Metabolomics is the study of chemical processes involving metabolites: the small molecule substrates, intermediates, and products of cell metabolism.
Metabonomics applies the scope of systems biology to studies of metabolism.
Metabonomics is the quantitative measurement of the dynamic metabolic response of living systems to pathophysiological stimuli or genetic modification.
It refers to the study of the global metabolic profile within a cell or tissue.
Metabolic profiling represents the current biological state.
It is the systematic study of the unique chemicals that specific cellular processes leave behind.
It is the study of the small-molecule metabolite profiles of cells.
The metabolome represents the complete set of metabolites in a biological cell, tissue, organ, or organism, which are the end products of cellular processes.
Messenger RNA (mRNA), gene expressions, and proteomic analyses reveal the set of gene products being produced in the cell, represents one aspect of cellular function.

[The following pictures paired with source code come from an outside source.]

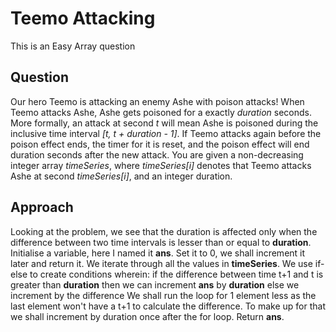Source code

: # Teemo Attacking

This is an Easy Array question

## Question
Our hero Teemo is attacking an enemy Ashe with poison attacks! When Teemo attacks Ashe, Ashe gets poisoned for a exactly *duration* seconds. 
More formally, an attack at second *t* will mean Ashe is poisoned during the inclusive time interval *[t, t + duration - 1]*. 
If Teemo attacks again before the poison effect ends, the timer for it is reset, and the poison effect will end duration seconds after the new attack.
You are given a non-decreasing integer array *timeSeries*, where *timeSeries[i]* denotes that Teemo attacks Ashe at second *timeSeries[i]*, and an integer duration.

## Approach
Looking at the problem, we see that the duration is affected only when the difference between two time intervals is lesser than or equal to **duration**.
Initialise a variable, here I named it **ans**. Set it to 0, we shall increment it later and return it.
We iterate through all the values in **timeSeries**. We use if-else to create conditions wherein:
if the difference between time t+1 and t is greater than **duration** then we can increment **ans** by **duration**
else we increment by the difference
We shall run the loop for 1 element less as the last element won't have a t+1 to calculate the difference. To make up for that we shall increment by duration once after the for loop.
Return **ans**.
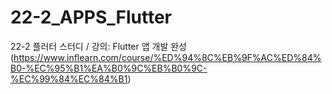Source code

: # 22-2_APPS_Flutter
22-2 플러터 스터디
/ 강의: Flutter 앱 개발 완성(https://www.inflearn.com/course/%ED%94%8C%EB%9F%AC%ED%84%B0-%EC%95%B1%EA%B0%9C%EB%B0%9C-%EC%99%84%EC%84%B1)
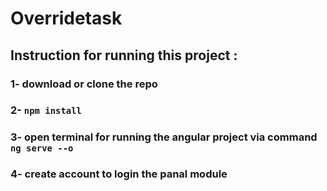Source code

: 
# Overridetask


## Instruction for running this project :

### 1- download or clone the repo
### 2- `npm install`

### 3- open terminal for running the angular project via command `ng serve --o`

### 4- create account to login the panal module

Metabolic profiling provides a view of the physiology of that cell.
Metabolomics provides a readout of the physiological state of an organism.
There are quantifiable correlations between the metabolome and the other cellular genomes, transcriptomes, proteomes, and lipidomes, which can be used to predict metabolite abundances in biological samples from, for example mRNA abundances.

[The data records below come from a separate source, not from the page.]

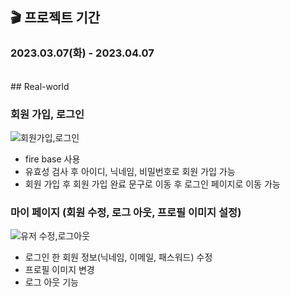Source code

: ## 🎬 프로젝트 기간  
<h3>2023.03.07(화) - 2023.04.07</h3>

<br/>
## Real-world
<br/>

### 회원 가입, 로그인

![회원가입,로그인](https://user-images.githubusercontent.com/97446711/234043720-8fcba876-9cd4-4851-8d22-2cc8cb0c2151.gif)
 * fire base 사용
 * 유효성 검사 후 아이디, 닉네임, 비밀번호로 회원 가입 가능
 * 회원 가입 후 회원 가입 완료 문구로 이동 후 로그인 페이지로 이동 가능


### 마이 페이지 (회원 수정, 로그 아웃, 프로필 이미지 설정)

![유저 수정,로그아웃](https://user-images.githubusercontent.com/97446711/234044808-15fd652c-6cfc-4bad-b5a4-bbf29d153a98.gif)
 * 로그인 한 회원 정보(닉네임, 이메일, 패스워드) 수정
 * 프로필 이미지 변경
 * 로그 아웃 기능





<br/>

The metabolome refers to the complete set of small-molecule (<1.5 kDa) metabolites, such as metabolic intermediates, hormones and other signaling molecules, and secondary metabolites, to be found within a biological sample.
The metabolome is dynamic, changing from second to second.
It is not currently possible to analyze the entire range of metabolites by a single analytical method.
The first metabolite database is called METLIN for searching fragmentation data from tandem mass spectrometry,and contains over 450,000 metabolites and other chemical entities.
The Human Metabolome Database (HMDB) stores more than 110,000 different metabolite entries, cataloging approximately 1200 drugs and 3500 food components that can be found in the human body.
Each type of cell and tissue has a unique metabolic portrait that can elucidate organ or tissue-specific information.
Bio-specimens used for metabolomics analysis include: plasma, serum, urine, saliva, feces, muscle, sweat, exhaled breath and gastrointestinal fluid.
These bio-specimens are easy to collect, and are because they are always at dynamic equilibrium with the body, they can describe the host as a whole.
Analysis of the genome can tell what could happen.
The transcriptome can tell what appears to be happening.
The proteome can tell what makes it happen.
The metabolome can tell what has happened and what is happening.
Metabolites are the substrates, intermediates and products of metabolism.
A metabolite is usually defined as any molecule less than 1.5 kDa in size.
Exceptions to this definition depend on the sample and detection method.
Macromolecules such as lipoproteins and albumin are reliably detected in metabolomics studies of blood plasma.
Metabolites are either endogenous or exogenous.
Metabolites of foreign substances such as drugs are termed xenometabolites.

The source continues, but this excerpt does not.